The practice of only bringing bills to the floor that are supported by a majority of the majority is the known as Hastert Rule, after Speaker Dennis Hastert. Boehner has broken it several times this conference. In the past few days, critics have begun pressing him on the issue and whether he might use it again to push through the immigration reform bill currently being debated in the Senate.

Republican Rep. Dana Rohrbacher said Monday that Boehner ought to be “removed as Speaker” if he breaks the Hastert rule to bring the immigration bill to the floor, Politico reported. Last week, a number of conservative activists signed a letter from the Conservative Action Project urging House Republicans to codify the rule, saying that breaking it “empower[s] the liberal minority in the House.”

The bill, crafted by the bipartisan Gang of Eight — Sens.

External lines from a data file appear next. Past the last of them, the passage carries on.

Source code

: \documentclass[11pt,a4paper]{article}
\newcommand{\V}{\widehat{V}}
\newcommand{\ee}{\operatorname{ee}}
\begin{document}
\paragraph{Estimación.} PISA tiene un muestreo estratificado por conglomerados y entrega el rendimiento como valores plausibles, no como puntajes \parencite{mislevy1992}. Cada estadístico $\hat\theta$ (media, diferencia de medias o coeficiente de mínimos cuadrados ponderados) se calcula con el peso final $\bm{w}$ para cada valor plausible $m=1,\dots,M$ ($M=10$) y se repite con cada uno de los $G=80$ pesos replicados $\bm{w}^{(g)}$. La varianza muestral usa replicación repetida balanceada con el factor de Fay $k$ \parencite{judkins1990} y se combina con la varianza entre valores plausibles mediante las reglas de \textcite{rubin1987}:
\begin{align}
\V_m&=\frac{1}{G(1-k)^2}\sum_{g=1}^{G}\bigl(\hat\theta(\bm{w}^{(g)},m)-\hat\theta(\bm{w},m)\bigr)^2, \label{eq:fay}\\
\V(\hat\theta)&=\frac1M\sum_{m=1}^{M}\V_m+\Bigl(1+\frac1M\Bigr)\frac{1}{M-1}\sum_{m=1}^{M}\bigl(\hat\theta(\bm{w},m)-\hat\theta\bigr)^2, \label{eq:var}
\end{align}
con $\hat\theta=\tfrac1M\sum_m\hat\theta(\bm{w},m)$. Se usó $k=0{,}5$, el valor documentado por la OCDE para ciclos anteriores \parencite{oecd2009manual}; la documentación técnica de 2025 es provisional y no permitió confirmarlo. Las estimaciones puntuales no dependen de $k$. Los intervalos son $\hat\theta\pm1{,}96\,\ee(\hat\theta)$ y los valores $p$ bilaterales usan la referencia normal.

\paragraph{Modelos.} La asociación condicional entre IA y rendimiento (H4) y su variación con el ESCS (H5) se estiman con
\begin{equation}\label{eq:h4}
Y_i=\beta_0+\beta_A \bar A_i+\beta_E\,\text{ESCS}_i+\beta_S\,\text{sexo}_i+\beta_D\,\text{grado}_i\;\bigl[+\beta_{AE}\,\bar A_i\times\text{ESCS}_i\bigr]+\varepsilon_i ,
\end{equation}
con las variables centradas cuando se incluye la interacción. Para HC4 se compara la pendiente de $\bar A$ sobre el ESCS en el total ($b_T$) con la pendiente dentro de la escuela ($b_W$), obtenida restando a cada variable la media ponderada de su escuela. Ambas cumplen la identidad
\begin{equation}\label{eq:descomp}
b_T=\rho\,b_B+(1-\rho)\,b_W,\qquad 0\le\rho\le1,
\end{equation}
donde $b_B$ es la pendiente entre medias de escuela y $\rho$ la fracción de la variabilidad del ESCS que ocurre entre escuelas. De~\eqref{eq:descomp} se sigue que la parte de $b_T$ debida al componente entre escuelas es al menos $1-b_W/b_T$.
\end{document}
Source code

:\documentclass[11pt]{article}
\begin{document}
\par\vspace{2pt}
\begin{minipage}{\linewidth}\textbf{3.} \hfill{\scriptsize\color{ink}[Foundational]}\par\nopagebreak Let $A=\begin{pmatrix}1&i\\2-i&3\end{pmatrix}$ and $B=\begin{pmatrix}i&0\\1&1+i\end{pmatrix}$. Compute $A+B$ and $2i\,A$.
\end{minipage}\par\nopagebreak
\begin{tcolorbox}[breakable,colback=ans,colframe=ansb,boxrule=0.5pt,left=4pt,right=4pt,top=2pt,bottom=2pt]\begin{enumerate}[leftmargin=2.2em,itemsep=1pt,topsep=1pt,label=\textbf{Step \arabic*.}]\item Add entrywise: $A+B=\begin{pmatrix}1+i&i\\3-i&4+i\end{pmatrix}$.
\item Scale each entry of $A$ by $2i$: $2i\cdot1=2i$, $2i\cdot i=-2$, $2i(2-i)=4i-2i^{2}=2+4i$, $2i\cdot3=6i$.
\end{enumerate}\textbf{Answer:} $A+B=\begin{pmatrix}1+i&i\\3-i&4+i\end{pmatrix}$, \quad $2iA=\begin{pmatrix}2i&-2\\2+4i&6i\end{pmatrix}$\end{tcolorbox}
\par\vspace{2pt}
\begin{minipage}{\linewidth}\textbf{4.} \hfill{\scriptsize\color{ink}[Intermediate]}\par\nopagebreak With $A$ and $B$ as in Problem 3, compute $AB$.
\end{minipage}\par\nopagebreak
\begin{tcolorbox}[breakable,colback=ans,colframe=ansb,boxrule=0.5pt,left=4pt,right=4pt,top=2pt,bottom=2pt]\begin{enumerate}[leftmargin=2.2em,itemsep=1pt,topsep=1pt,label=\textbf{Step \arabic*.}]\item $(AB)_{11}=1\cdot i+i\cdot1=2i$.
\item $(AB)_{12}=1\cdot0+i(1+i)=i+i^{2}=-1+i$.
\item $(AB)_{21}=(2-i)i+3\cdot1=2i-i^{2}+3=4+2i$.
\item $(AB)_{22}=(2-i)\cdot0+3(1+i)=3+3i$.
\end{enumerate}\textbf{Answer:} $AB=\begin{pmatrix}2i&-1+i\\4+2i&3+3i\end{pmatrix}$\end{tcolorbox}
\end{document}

John McCain, Chuck Schumer, Marco Rubio, Dick Durbin, Lindsey Graham, Michael Bennet, Jeff Flake, and Bob Menendez — is a tough sell for House Republicans.

“I frankly think the Senate bill is weak on border security, I think the internal enforcement mechanisms are weak, and the triggers are almost laughable,” Boehner said Tuesday. “So if they’re serious about getting an immigration bill finished, they should reach out to their GOP colleagues to broaden support.”

“I’m increasingly concerned that the White House and Senate Democrats would rather have this as an issue in the 2014 election rather than a result,” he added.

Asked if that scuttled the chance that comprehensive immigration reform would pass this year, Democratic Whip Steny Hoyer said he remained optimistic that a bill would ultimately be brought to the floor.

“If the Senate passes a bipartisan bill, I think that the Republican leadership is going to be under great pressure to let the House work its will,” he told reporters at a briefing later on Tuesday.